Available data —
_ _ _ _ _

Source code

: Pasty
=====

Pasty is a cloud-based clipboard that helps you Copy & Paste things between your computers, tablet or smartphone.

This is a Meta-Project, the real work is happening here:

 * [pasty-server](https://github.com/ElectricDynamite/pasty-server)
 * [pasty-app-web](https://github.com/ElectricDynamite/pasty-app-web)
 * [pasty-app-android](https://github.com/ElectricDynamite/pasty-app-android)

_ _ _ _ _

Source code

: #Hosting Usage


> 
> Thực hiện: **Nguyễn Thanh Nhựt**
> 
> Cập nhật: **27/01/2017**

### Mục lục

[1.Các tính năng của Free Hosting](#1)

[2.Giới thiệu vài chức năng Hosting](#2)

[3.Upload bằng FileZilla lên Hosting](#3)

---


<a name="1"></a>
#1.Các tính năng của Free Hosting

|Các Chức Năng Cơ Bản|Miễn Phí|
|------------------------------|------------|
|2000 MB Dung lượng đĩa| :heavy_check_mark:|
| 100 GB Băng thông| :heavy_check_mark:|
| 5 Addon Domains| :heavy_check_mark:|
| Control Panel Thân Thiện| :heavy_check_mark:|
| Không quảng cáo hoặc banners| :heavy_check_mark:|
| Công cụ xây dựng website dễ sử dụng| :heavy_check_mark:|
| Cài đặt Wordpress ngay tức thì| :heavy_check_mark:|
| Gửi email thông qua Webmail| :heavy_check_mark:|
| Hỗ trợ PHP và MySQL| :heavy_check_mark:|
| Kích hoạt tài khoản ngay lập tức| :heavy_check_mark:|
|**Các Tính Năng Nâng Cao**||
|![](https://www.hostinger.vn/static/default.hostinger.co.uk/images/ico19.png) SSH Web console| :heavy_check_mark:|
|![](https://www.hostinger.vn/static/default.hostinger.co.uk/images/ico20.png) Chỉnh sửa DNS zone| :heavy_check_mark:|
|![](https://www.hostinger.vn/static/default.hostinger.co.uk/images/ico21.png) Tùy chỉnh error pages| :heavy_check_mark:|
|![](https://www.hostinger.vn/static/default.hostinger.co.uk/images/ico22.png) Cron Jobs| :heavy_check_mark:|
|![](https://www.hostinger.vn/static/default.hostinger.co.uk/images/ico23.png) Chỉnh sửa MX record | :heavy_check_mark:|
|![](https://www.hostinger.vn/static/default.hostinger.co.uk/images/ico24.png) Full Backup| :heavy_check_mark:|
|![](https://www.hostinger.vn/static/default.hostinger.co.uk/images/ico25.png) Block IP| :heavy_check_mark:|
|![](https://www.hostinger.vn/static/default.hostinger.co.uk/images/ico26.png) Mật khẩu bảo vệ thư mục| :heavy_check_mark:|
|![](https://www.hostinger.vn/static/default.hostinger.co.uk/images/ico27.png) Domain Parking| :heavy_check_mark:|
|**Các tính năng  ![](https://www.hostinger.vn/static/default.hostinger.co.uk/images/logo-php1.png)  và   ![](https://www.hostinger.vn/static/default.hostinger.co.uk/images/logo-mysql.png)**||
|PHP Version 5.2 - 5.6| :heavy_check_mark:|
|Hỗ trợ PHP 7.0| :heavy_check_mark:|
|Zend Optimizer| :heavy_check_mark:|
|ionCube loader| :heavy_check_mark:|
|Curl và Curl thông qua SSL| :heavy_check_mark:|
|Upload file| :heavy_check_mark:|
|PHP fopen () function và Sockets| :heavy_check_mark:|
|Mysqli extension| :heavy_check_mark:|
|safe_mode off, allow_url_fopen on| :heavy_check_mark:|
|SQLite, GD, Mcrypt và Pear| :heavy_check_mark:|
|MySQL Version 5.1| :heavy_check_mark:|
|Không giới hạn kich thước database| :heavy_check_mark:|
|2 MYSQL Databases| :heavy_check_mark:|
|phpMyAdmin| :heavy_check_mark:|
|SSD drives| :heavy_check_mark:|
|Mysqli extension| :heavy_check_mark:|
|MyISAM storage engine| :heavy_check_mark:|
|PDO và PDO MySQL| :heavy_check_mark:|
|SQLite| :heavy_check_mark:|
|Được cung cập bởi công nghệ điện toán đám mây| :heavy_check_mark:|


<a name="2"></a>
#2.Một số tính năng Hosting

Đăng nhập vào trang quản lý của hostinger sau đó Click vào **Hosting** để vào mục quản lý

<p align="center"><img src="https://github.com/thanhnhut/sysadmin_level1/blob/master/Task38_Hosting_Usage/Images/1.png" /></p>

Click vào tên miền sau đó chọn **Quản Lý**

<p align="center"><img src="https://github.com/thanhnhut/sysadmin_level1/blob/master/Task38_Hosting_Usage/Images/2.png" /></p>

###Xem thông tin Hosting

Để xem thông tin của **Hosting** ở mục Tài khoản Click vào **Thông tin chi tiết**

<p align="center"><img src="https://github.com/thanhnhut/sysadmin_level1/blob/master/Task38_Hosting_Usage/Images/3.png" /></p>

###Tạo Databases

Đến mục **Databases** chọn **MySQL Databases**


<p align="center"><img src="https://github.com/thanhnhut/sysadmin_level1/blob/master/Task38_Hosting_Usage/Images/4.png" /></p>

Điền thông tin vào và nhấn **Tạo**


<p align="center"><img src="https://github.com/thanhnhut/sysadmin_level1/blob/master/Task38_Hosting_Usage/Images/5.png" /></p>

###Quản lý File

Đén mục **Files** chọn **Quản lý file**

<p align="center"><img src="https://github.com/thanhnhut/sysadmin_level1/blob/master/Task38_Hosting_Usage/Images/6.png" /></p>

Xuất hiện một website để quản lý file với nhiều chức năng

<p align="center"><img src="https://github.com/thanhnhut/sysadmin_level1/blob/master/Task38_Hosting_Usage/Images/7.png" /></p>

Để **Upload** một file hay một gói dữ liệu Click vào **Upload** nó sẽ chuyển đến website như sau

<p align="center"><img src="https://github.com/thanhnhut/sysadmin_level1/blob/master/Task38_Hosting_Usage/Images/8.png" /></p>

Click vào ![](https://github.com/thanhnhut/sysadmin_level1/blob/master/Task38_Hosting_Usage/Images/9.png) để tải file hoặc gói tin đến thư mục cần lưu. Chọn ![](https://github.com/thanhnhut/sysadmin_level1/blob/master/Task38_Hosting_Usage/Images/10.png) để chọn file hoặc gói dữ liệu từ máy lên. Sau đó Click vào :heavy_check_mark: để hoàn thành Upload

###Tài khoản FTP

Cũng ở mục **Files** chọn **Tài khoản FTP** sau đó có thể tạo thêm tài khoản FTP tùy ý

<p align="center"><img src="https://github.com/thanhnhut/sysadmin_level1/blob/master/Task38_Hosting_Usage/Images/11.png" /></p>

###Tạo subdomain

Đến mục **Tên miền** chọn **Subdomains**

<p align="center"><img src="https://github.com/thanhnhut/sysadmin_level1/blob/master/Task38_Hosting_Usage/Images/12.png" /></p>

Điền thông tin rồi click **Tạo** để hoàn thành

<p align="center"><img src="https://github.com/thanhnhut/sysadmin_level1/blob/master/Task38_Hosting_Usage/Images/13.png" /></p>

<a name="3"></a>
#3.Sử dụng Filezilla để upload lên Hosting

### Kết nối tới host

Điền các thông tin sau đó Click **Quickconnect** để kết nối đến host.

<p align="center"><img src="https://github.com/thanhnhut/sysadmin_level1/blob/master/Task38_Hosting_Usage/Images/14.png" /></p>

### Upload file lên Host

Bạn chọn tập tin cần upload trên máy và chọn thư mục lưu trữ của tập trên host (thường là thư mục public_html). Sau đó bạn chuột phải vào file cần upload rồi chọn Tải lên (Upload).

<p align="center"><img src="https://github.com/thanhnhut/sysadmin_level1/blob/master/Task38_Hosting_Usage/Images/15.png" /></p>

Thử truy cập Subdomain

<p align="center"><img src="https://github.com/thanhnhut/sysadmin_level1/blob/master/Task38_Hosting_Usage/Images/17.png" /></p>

_ _ _ _ _

Directions for this task — Show every line in the records above that contains the word "Điền".

Final answer —
Điền thông tin vào và nhấn **Tạo**
Điền thông tin rồi click **Tạo** để hoàn thành
Điền các thông tin sau đó Click **Quickconnect** để kết nối đến host.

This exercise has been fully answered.